═══ Task data ═══

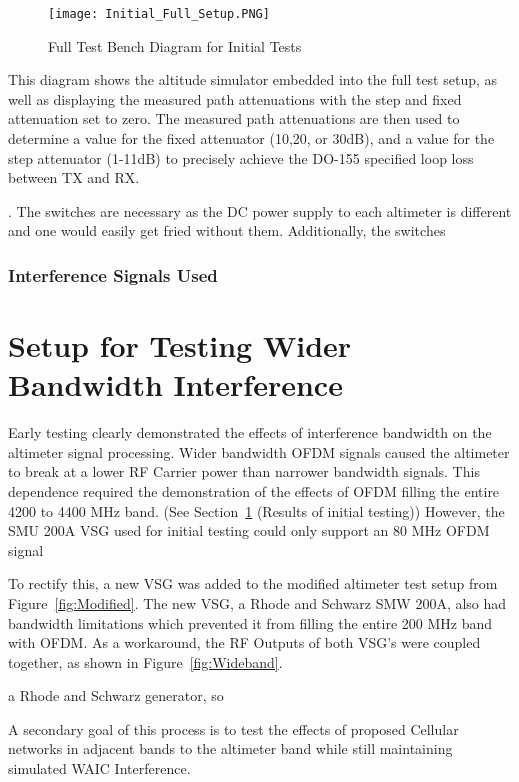\begin{figure}[ht]
\centering
\texttt{[image: Initial\_Full\_Setup.PNG]}
\caption[]{Full Test Bench Diagram for Initial Tests}

\label{fig:Initial}

\end{figure}


This diagram shows the altitude simulator  embedded into the full test setup, as well as displaying the measured path attenuations with the step and fixed attenuation set to zero. The measured path attenuations are then used to determine a value for the fixed attenuator (10,20, or 30dB), and a value for the step attenuator (1-11dB) to precisely achieve the DO-155 specified loop loss between TX and RX. 

. The switches are necessary as the DC power supply to each altimeter is different and one would easily get fried without them. Additionally, the switches 

\subsubsection{Interference Signals Used}

\section{Setup for Testing Wider Bandwidth Interference}
Early testing clearly demonstrated the effects of interference bandwidth on the altimeter signal processing. Wider bandwidth OFDM signals caused the altimeter to break at a lower RF Carrier power than narrower bandwidth signals. This dependence required the demonstration of the effects of OFDM filling the entire 4200 to 4400 MHz band. (See Section~\ref{} (Results of initial testing)) However, the SMU 200A VSG used for initial testing could only support an 80 MHz OFDM signal 

To rectify this, a new VSG was added to the modified altimeter test setup from Figure~\ref{fig:Modified}. The new VSG, a Rhode and Schwarz SMW 200A, also had bandwidth limitations which prevented it from filling the entire 200 MHz band with OFDM. As a workaround, the RF Outputs of both VSG's were coupled together, as shown in Figure~\ref{fig:Wideband}.

a Rhode and Schwarz generator, so 

 A secondary goal of this process is to test the effects of proposed Cellular networks in adjacent bands to the altimeter band while still maintaining simulated WAIC Interference.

═══

• **Aim of the task**
Would you quote everything above from the line containing "for Testing Wider" down to the line containing "a Rhode and Schwarz generator, so"? Include both of those lines and nothing else.

• **Solution to this exercise**
\section{Setup for Testing Wider Bandwidth Interference}
Early testing clearly demonstrated the effects of interference bandwidth on the altimeter signal processing. Wider bandwidth OFDM signals caused the altimeter to break at a lower RF Carrier power than narrower bandwidth signals. This dependence required the demonstration of the effects of OFDM filling the entire 4200 to 4400 MHz band. (See Section~\ref{} (Results of initial testing)) However, the SMU 200A VSG used for initial testing could only support an 80 MHz OFDM signal 

To rectify this, a new VSG was added to the modified altimeter test setup from Figure~\ref{fig:Modified}. The new VSG, a Rhode and Schwarz SMW 200A, also had bandwidth limitations which prevented it from filling the entire 200 MHz band with OFDM. As a workaround, the RF Outputs of both VSG's were coupled together, as shown in Figure~\ref{fig:Wideband}.

a Rhode and Schwarz generator, so 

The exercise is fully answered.